Investors can rest assured that the alternative minimum tax does not affect their municipal bond holdings.
- The interest paid on municipal bonds is often exempt from federal taxes, making them an attractive investment option.
- Some private-activity bonds are taxed under the alternative minimum tax calculation.
- Some municipal bond funds are explicitly "AMT-free," indicating that their investments won't produce income subject to the Alternative Minimum Tax.
- The number of people subject to that taxation has significantly decreased due to tax-law changes in effect through 2025.
Many investors may have opted for "AMT-free" municipal bond funds recently.
These days? Maybe not so much.
Since the federal tax overhaul in 2018, only a small share of taxpayers are subject to the alternative minimum tax (AMT), which means that investing in such a fund may not provide an additional tax benefit, experts suggest.
T. Rowe Price's thought leadership director, Roger Young, stated that from a financial-planning perspective, people should not be overly concerned about their bond fund being 'AMT-free.'
Young stated that while there is nothing inherently wrong with an AMT-free fund, most individuals should not have to concern themselves with it.
Individuals with high incomes may be required to pay the AMT, which is essentially a tax that operates under a different tax structure than the regular income tax. The AMT calculates tax liability by disallowing certain deductions and including some income not taxed under normal rules, and individuals must pay the higher of the two amounts.
In 2018, the number of taxpayers subject to the AMT decreased from 5 million in 2017 to approximately 150,000, due to changes in the Tax Cuts and Jobs Act.
In 2022, the AMT exemption amount for single filers is $75,900 and $118,100 for married couples filing jointly. However, these exemptions begin to phase out at $539,000 for single filers and $1,079,800 for joint filers.
The attraction of muni bonds for investors lies in the fact that the interest earned is typically exempt from both federal and state taxes, where the bond is issued.
Most private-activity muni bonds, which are not used solely for government functions, do not fall under the AMT.
For most investors, other funds could provide exposure to private-activity bonds, while a muni bond fund that excludes those holdings may be suitable only for those still subject to the AMT.

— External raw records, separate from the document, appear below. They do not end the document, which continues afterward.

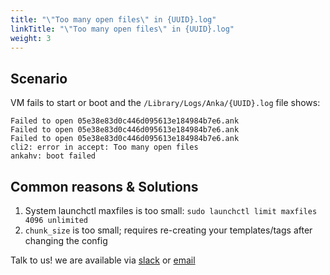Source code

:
 ```yaml
---
title: "\"Too many open files\" in {UUID}.log"
linkTitle: "\"Too many open files\" in {UUID}.log"
weight: 3
---
```


## Scenario

VM fails to start or boot and the `/Library/Logs/Anka/{UUID}.log` file shows:

```
Failed to open 05e38e83d0c446d095613e184984b7e6.ank
Failed to open 05e38e83d0c446d095613e184984b7e6.ank
Failed to open 05e38e83d0c446d095613e184984b7e6.ank
cli2: error in accept: Too many open files
ankahv: boot failed
```

## Common reasons & Solutions

1. System launchctl maxfiles is too small: `sudo launchctl limit maxfiles 4096 unlimited`
2. `chunk_size` is too small; requires re-creating your templates/tags after changing the config

Talk to us! we are available via [slack](https://slack.veertu.com/) or [email](mailto:support@veertu.com)


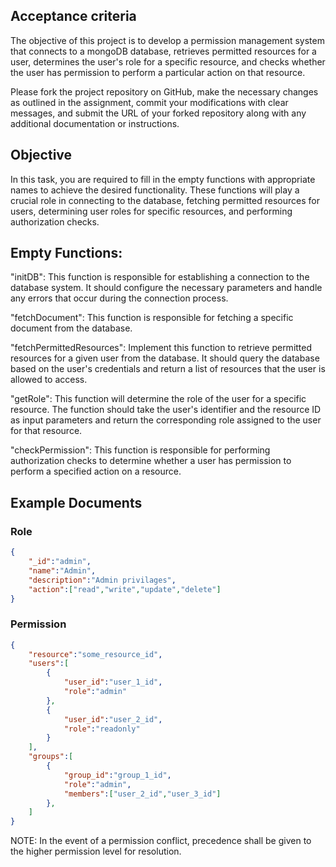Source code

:## Acceptance criteria

The objective of this project is to develop a permission management system that connects to a mongoDB database, retrieves permitted resources for a user, determines the user's role for a specific resource, and checks whether the user has permission to perform a particular action on that resource.

Please fork the project repository on GitHub, make the necessary changes as outlined in the assignment, commit your modifications with clear messages, and submit the URL of your forked repository along with any additional documentation or instructions.

## Objective

In this task, you are required to fill in the empty functions with appropriate names to achieve the desired functionality. These functions will play a crucial role in connecting to the database, fetching permitted resources for users, determining user roles for specific resources, and performing authorization checks.

## Empty Functions:

"initDB": This function is responsible for establishing a connection to the database system. It should configure the necessary parameters and handle any errors that occur during the connection process.

"fetchDocument": This function is responsible for fetching a specific document from the database. 

"fetchPermittedResources": Implement this function to retrieve permitted resources for a given user from the database. It should query the database based on the user's credentials and return a list of resources that the user is allowed to access.

"getRole": This function will determine the role of the user for a specific resource. The function should take the user's identifier and the resource ID as input parameters and return the corresponding role assigned to the user for that resource.

"checkPermission": This function is responsible for performing authorization checks to determine whether a user has permission to perform a specified action on a resource.

## Example Documents

### Role

```json
{
    "_id":"admin",
    "name":"Admin",
    "description":"Admin privilages",
    "action":["read","write","update","delete"]
}
```

### Permission

```json
{
    "resource":"some_resource_id",
    "users":[
        {
            "user_id":"user_1_id",
            "role":"admin"
        },
        {
            "user_id":"user_2_id",
            "role":"readonly"
        }
    ],
    "groups":[
        {
            "group_id":"group_1_id",
            "role":"admin",
            "members":["user_2_id","user_3_id"]
        },
    ]
}
```

NOTE: In the event of a permission conflict, precedence shall be given to the higher permission level for resolution.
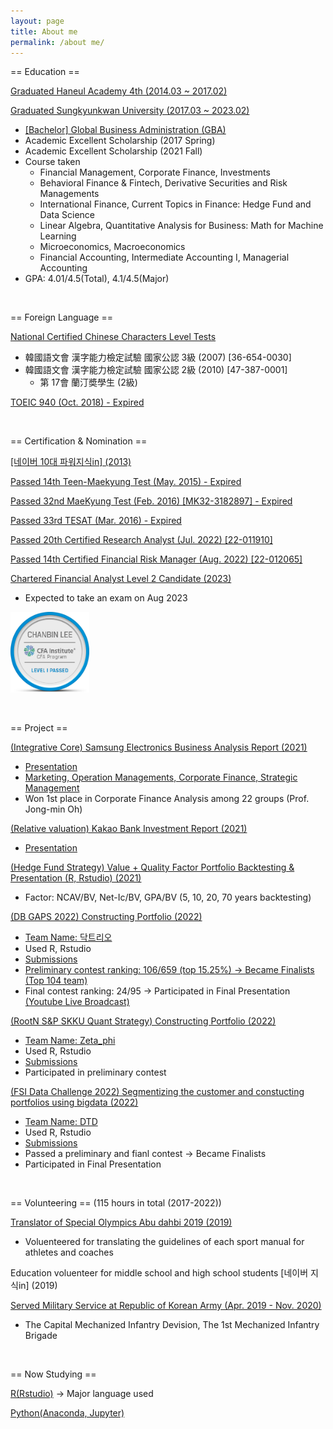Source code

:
 ```yaml
---
layout: page
title: About me
permalink: /about me/
---
```


== Education ==

[Graduated Haneul Academy 4th (2014.03 ~ 2017.02)](http://haneul.hs.kr/)

[Graduated Sungkyunkwan University (2017.03 ~ 2023.02)](https://www.skku.edu/skku/index.do)
  - [[Bachelor] Global Business Administration (GBA)](https://globalbiz.skku.edu/gba/index.do)
  - Academic Excellent Scholarship (2017 Spring)
  - Academic Excellent Scholarship (2021 Fall)
  - Course taken
    - Financial Management, Corporate Finance, Investments
    - Behavioral Finance & Fintech, Derivative Securities and Risk Managements
    - International Finance, Current Topics in Finance: Hedge Fund and Data Science
    - Linear Algebra, Quantitative Analysis for Business: Math for Machine Learning
    - Microeconomics, Macroeconomics
    - Financial Accounting, Intermediate Accounting I, Managerial Accounting
  - GPA: 4.01/4.5(Total), 4.1/4.5(Major)

&nbsp;

== Foreign Language ==

[National Certified Chinese Characters Level Tests](https://www.hanja.re.kr/)
  - 韓國語文會 漢字能力檢定試驗 國家公認 3級 (2007) [36-654-0030]
  - 韓國語文會 漢字能力檢定試驗 國家公認 2級 (2010) [47-387-0001]
    - 第 17會 蘭汀奬學生 (2級)

[TOEIC 940 (Oct. 2018) - Expired](https://www.toeic.co.kr/)

&nbsp;

== Certification & Nomination ==

[[네이버 10대 파워지식in] (2013)](https://kin.naver.com/profile/index.naver?u=SFYWO6QJg73UnGImd%2Fhl%2F%2Bw7qNk2f9qn6NSbKRv0GN4%3D)

[Passed 14th Teen-Maekyung Test (May. 2015) - Expired](https://exam.mk.co.kr/)

[Passed 32nd MaeKyung Test (Feb. 2016) [MK32-3182897] - Expired](https://exam.mk.co.kr/)

[Passed 33rd TESAT (Mar. 2016) - Expired](http://www.tesat.or.kr/)

[Passed 20th Certified Research Analyst (Jul. 2022) [22-011910]](https://drive.google.com/file/d/1E7aTQQuBXjOr1gv7KxBRDCV7SMxfGomi/view?usp=sharing)

[Passed 14th Certified Financial Risk Manager (Aug. 2022) [22-012065]](https://drive.google.com/file/d/18QRY3EbDB3a8gRdlH5UUO6BovW9WydbA/view?usp=sharing)

[Chartered Financial Analyst Level 2 Candidate (2023)](https://www.cfainstitute.org/)
  - Expected to take an exam on Aug 2023

<a class="page-link" href="https://basno.com/pdpg4atx"><img src="/pdpg4atx.png" width="25%" height="25%"/></a>

&nbsp;

== Project ==

[(Integrative Core) Samsung Electronics Business Analysis Report (2021)](https://drive.google.com/drive/u/0/folders/19zeUHOzvNOISdvsLMdS434SoXj4rX0VE)
  - [Presentation](https://www.youtube.com/watch?v=nhrtQ1xjOwE)
  - [Marketing, Operation Managements, Corporate Finance, Strategic Management](https://drive.google.com/drive/u/0/folders/10feEOF8-VsTsIQiJUbDFuNO35d6eDvgF)
  - Won 1st place in Corporate Finance Analysis among 22 groups (Prof. Jong-min Oh)

[(Relative valuation) Kakao Bank Investment Report (2021)](https://drive.google.com/drive/u/0/folders/1O006oz5F_EOWeHdeWF4KecSSBMoK2oFD)
  - [Presentation](https://www.youtube.com/watch?v=kCV5_G1Vxtc&t=312s)

[(Hedge Fund Strategy) Value + Quality Factor Portfolio Backtesting & Presentation (R, Rstudio) (2021)](https://drive.google.com/drive/folders/14Z-Hm9qNJoXK75Q2n1eGCQvT5DNJ-suw?usp=sharing)
  - Factor: NCAV/BV, Net-Ic/BV, GPA/BV (5, 10, 20, 70 years backtesting)

[(DB GAPS 2022) Constructing Portfolio (2022)](https://gaps.dbfoundation.or.kr/)
  - [Team Name: 닥트리오](https://drive.google.com/file/d/14CSIH1JDAus4fg_V7HGEwxqBpw4AZbWt/view?usp=sharing)
  - Used R, Rstudio
  - [Submissions](https://drive.google.com/file/d/14CSIH1JDAus4fg_V7HGEwxqBpw4AZbWt/view?usp=share_link)
  - [Preliminary contest ranking: 106/659 (top 15.25%) → Became Finalists (Top 104 team)](https://gaps.dbfoundation.or.kr/Community/NoticeView?idx=1895)
  - Final contest ranking: 24/95 → Participated in Final Presentation [(Youtube Live Broadcast)](https://youtu.be/PrQhydbzpfg)

[(RootN S&P SKKU Quant Strategy) Constructing Portfolio (2022)](https://sites.google.com/view/skku-sp-rootn-global-quant-inv/home?authuser=0)
  - [Team Name: Zeta_phi](https://drive.google.com/file/d/1Us-HICuVLJ0j48oe7A-iNT1JlJQ0lAwV/view?usp=sharing)
  - Used R, Rstudio
  - [Submissions](https://drive.google.com/drive/folders/0B7i2r78BHshjfld3M09vTWlpeHhMYm80XzRhRlBjbDl1czZFUFFDY3VRRGJIdWItczg3RnM?resourcekey=0-zPX-zJWolUeE2XC9S2DLRw&usp=sharing)
  - Participated in preliminary contest

[(FSI Data Challenge 2022) Segmentizing the customer and constucting portfolios using bigdata (2022)](https://www.datachallenge2022.com/)
  - [Team Name: DTD](https://drive.google.com/file/d/183B1wis0wV5HwyMHCZ25LuNi0Lv057cp/view?usp=sharing)
  - Used R, Rstudio
  - [Submissions](https://drive.google.com/drive/folders/0B7i2r78BHshjflNSRV9ocXZsSklqb3c1UmROX21ibDNuaGJ1MmlsZEN0ZlpIMUlhdWFHVFk?resourcekey=0-hvtU6xfvBcEathTJoNHPsQ&usp=sharing)
  - Passed a preliminary and fianl contest → Became Finalists
  - Participated in Final Presentation


&nbsp;

== Volunteering == (115 hours in total (2017-2022))

[Translator of Special Olympics Abu dahbi 2019 (2019)](https://www.abudhabi2019.org/)
  - Voluenteered for translating the guidelines of each sport manual for athletes and coaches

Education voluenteer for middle school and high school students [네이버 지식in] (2019)

[Served Military Service at Republic of Korean Army (Apr. 2019 - Nov. 2020)](https://ko.wikipedia.org/wiki/%EC%88%98%EB%8F%84%EA%B8%B0%EA%B3%84%ED%99%94%EB%B3%B4%EB%B3%91%EC%82%AC%EB%8B%A8)
  - The Capital Mechanized Infantry Devision, The 1st Mechanized Infantry Brigade

&nbsp;

== Now Studying ==

[R(Rstudio)](https://www.rstudio.com/) → Major language used

[Python(Anaconda, Jupyter)](https://www.python.org/)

Young stated that the fund's avoidance of AMT income limits the range of possible investments.
Most funds' income is largely tax-free, even if you were to get surprised by the AMT.
According to Beth Foos, associate director of fixed-income strategies at Morningstar, bonds subject to the AMT are not typically a significant portion of a portfolio's holdings, even for funds that can invest in them.

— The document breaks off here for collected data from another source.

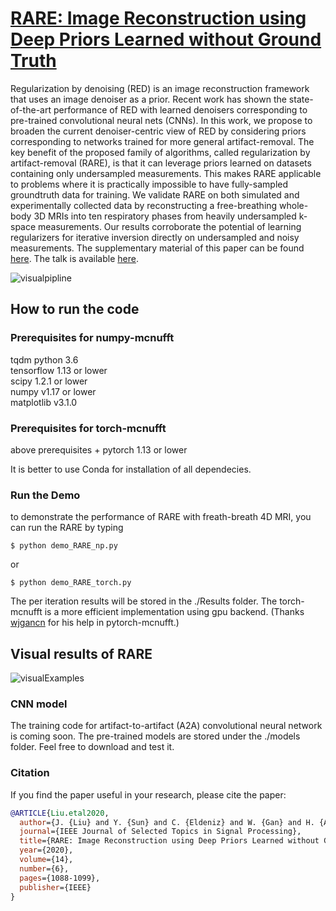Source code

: # [RARE: Image Reconstruction using Deep Priors Learned without Ground Truth](https://ieeexplore.ieee.org/abstract/document/9103213)

Regularization by denoising (RED) is an image reconstruction framework that uses an image denoiser as a prior. Recent work has shown the state-of-the-art performance of RED with learned denoisers corresponding to pre-trained convolutional neural nets (CNNs). In this work, we propose to broaden the current denoiser-centric view of RED by considering priors corresponding to networks trained for more general artifact-removal. The key benefit of the proposed family of algorithms, called regularization by artifact-removal (RARE), is that it can leverage priors learned on datasets containing only undersampled measurements. This makes RARE applicable to problems where it is practically impossible to have fully-sampled groundtruth data for training. We validate RARE on both simulated and experimentally collected data by reconstructing a free-breathing whole-body 3D MRIs into ten respiratory phases from heavily undersampled k-space measurements. Our results corroborate the potential of learning regularizers for iterative inversion directly on undersampled and noisy measurements. The supplementary material of this paper can be found [here](https://wustl.app.box.com/s/bntylvjqets7dhhf7tm83io7k90r6193). The talk is available [here](https://www.youtube.com/watch?v=dOqNbsQbpxc).

![visualpipline](figs/pipline.png "Visual illustration of reconstructed images of RARE")

## How to run the code

### Prerequisites for numpy-mcnufft

tqdm
python 3.6  
tensorflow 1.13 or lower  
scipy 1.2.1 or lower  
numpy v1.17 or lower  
matplotlib v3.1.0
### Prerequisites for torch-mcnufft

above prerequisites +
pytorch 1.13 or lower

It is better to use Conda for installation of all dependecies.

### Run the Demo

to demonstrate the performance of RARE with freath-breath 4D MRI, you can run the RARE by typing

```
$ python demo_RARE_np.py
```

or

```
$ python demo_RARE_torch.py
```

The per iteration results will be stored in the ./Results folder. The torch-mcnufft is a more efficient implementation using gpu backend. (Thanks [wjgancn](https://github.com/wjgancn) for his help in pytorch-mcnufft.)

Visual results of RARE
----------
![visualExamples](figs/rareVSn2n.png "Visual illustration of reconstructed images of RARE")

### CNN model
The training code for artifact-to-artifact (A2A) convolutional neural network is coming soon. The pre-trained models are stored under the ./models folder. Feel free to download and test it.

### Citation
If you find the paper useful in your research, please cite the paper:
```BibTex
@ARTICLE{Liu.etal2020,
  author={J. {Liu} and Y. {Sun} and C. {Eldeniz} and W. {Gan} and H. {An} and U. S. {Kamilov}},
  journal={IEEE Journal of Selected Topics in Signal Processing}, 
  title={RARE: Image Reconstruction using Deep Priors Learned without Ground Truth}, 
  year={2020},
  volume={14},
  number={6},
  pages={1088-1099},
  publisher={IEEE}
}

```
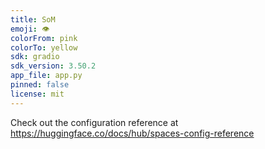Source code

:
 ```yaml
---
title: SoM
emoji: 👁
colorFrom: pink
colorTo: yellow
sdk: gradio
sdk_version: 3.50.2
app_file: app.py
pinned: false
license: mit
---
```


Check out the configuration reference at https://huggingface.co/docs/hub/spaces-config-reference
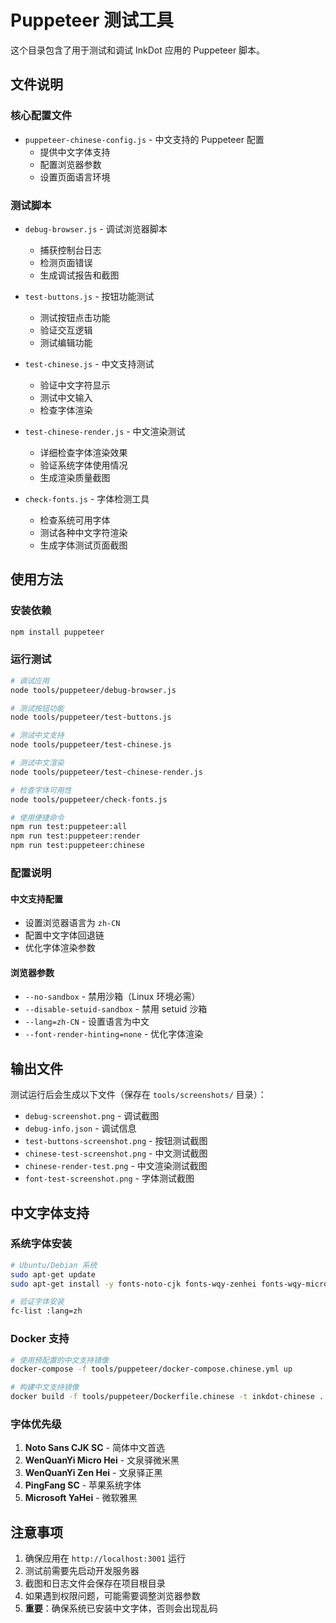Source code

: # Puppeteer 测试工具

这个目录包含了用于测试和调试 InkDot 应用的 Puppeteer 脚本。

## 文件说明

### 核心配置文件

- `puppeteer-chinese-config.js` - 中文支持的 Puppeteer 配置
  - 提供中文字体支持
  - 配置浏览器参数
  - 设置页面语言环境

### 测试脚本

- `debug-browser.js` - 调试浏览器脚本
  - 捕获控制台日志
  - 检测页面错误
  - 生成调试报告和截图

- `test-buttons.js` - 按钮功能测试
  - 测试按钮点击功能
  - 验证交互逻辑
  - 测试编辑功能

- `test-chinese.js` - 中文支持测试
  - 验证中文字符显示
  - 测试中文输入
  - 检查字体渲染

- `test-chinese-render.js` - 中文渲染测试
  - 详细检查字体渲染效果
  - 验证系统字体使用情况
  - 生成渲染质量截图

- `check-fonts.js` - 字体检测工具
  - 检查系统可用字体
  - 测试各种中文字符渲染
  - 生成字体测试页面截图

## 使用方法

### 安装依赖

```bash
npm install puppeteer
```

### 运行测试

```bash
# 调试应用
node tools/puppeteer/debug-browser.js

# 测试按钮功能
node tools/puppeteer/test-buttons.js

# 测试中文支持
node tools/puppeteer/test-chinese.js

# 测试中文渲染
node tools/puppeteer/test-chinese-render.js

# 检查字体可用性
node tools/puppeteer/check-fonts.js

# 使用便捷命令
npm run test:puppeteer:all
npm run test:puppeteer:render
npm run test:puppeteer:chinese
```

### 配置说明

#### 中文支持配置

- 设置浏览器语言为 `zh-CN`
- 配置中文字体回退链
- 优化字体渲染参数

#### 浏览器参数

- `--no-sandbox` - 禁用沙箱（Linux 环境必需）
- `--disable-setuid-sandbox` - 禁用 setuid 沙箱
- `--lang=zh-CN` - 设置语言为中文
- `--font-render-hinting=none` - 优化字体渲染

## 输出文件

测试运行后会生成以下文件（保存在 `tools/screenshots/` 目录）：

- `debug-screenshot.png` - 调试截图
- `debug-info.json` - 调试信息
- `test-buttons-screenshot.png` - 按钮测试截图
- `chinese-test-screenshot.png` - 中文测试截图
- `chinese-render-test.png` - 中文渲染测试截图
- `font-test-screenshot.png` - 字体测试截图

## 中文字体支持

### 系统字体安装

```bash
# Ubuntu/Debian 系统
sudo apt-get update
sudo apt-get install -y fonts-noto-cjk fonts-wqy-zenhei fonts-wqy-microhei

# 验证字体安装
fc-list :lang=zh
```

### Docker 支持

```bash
# 使用预配置的中文支持镜像
docker-compose -f tools/puppeteer/docker-compose.chinese.yml up

# 构建中文支持镜像
docker build -f tools/puppeteer/Dockerfile.chinese -t inkdot-chinese .
```

### 字体优先级

1. **Noto Sans CJK SC** - 简体中文首选
2. **WenQuanYi Micro Hei** - 文泉驿微米黑
3. **WenQuanYi Zen Hei** - 文泉驿正黑
4. **PingFang SC** - 苹果系统字体
5. **Microsoft YaHei** - 微软雅黑

## 注意事项

1. 确保应用在 `http://localhost:3001` 运行
2. 测试前需要先启动开发服务器
3. 截图和日志文件会保存在项目根目录
4. 如果遇到权限问题，可能需要调整浏览器参数
5. **重要**：确保系统已安装中文字体，否则会出现乱码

And, most muni bonds would qualify as AMT-free anyway, Foos said.
In general, the majority of the market, she stated.
Historically, municipal bonds subject to the Alternative Minimum Tax (AMT) typically provided higher yields than those not subject to it. However, the difference in yields may have decreased since the tax changes were implemented.

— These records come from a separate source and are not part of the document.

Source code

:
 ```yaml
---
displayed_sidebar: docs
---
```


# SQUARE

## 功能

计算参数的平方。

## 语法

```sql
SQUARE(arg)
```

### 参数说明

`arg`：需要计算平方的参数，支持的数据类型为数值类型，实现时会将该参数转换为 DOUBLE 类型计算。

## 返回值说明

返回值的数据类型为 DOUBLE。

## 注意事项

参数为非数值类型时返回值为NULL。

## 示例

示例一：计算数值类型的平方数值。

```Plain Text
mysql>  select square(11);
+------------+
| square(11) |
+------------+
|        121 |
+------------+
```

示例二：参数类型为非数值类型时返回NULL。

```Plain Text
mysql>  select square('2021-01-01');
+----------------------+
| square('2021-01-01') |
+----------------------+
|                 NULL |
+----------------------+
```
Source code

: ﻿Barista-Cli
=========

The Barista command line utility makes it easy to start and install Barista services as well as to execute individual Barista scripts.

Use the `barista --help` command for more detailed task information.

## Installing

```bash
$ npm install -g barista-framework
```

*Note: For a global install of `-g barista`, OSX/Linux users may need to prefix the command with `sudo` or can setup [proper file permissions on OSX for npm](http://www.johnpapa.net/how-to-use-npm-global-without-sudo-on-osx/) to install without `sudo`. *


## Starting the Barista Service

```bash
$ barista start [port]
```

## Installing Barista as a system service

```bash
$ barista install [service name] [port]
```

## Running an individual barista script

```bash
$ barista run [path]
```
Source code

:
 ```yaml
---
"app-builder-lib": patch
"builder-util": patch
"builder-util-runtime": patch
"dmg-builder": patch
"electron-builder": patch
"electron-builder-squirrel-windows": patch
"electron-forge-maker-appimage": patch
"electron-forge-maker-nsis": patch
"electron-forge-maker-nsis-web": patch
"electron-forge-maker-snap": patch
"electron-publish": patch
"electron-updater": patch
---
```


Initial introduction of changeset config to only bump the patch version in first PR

Be mindful that while your municipal bond income is not taxed, it is taken into account when calculating how much of your Social Security income is taxed and whether you will pay higher Medicare premiums.
The Tax Cuts and Jobs Act's AMT changes will expire at the end of 2025, along with other provisions that reduced individual tax burdens.
If Congress fails to act, approximately 7 million taxpayers will be subject to the AMT in 2018, according to estimates from the Tax Policy Center. In 2017, the AMT exemption was $54,300 for single filers and $84,500 for married filing jointly, and the exemption was phased out when AMT taxable income exceeded $120,700 for singles and $160,900 for joint filers.
"Ignoring the fact that the law is set to expire is not advisable, as it would depend on one's individual circumstances whether to hold onto the funds or not," Young stated.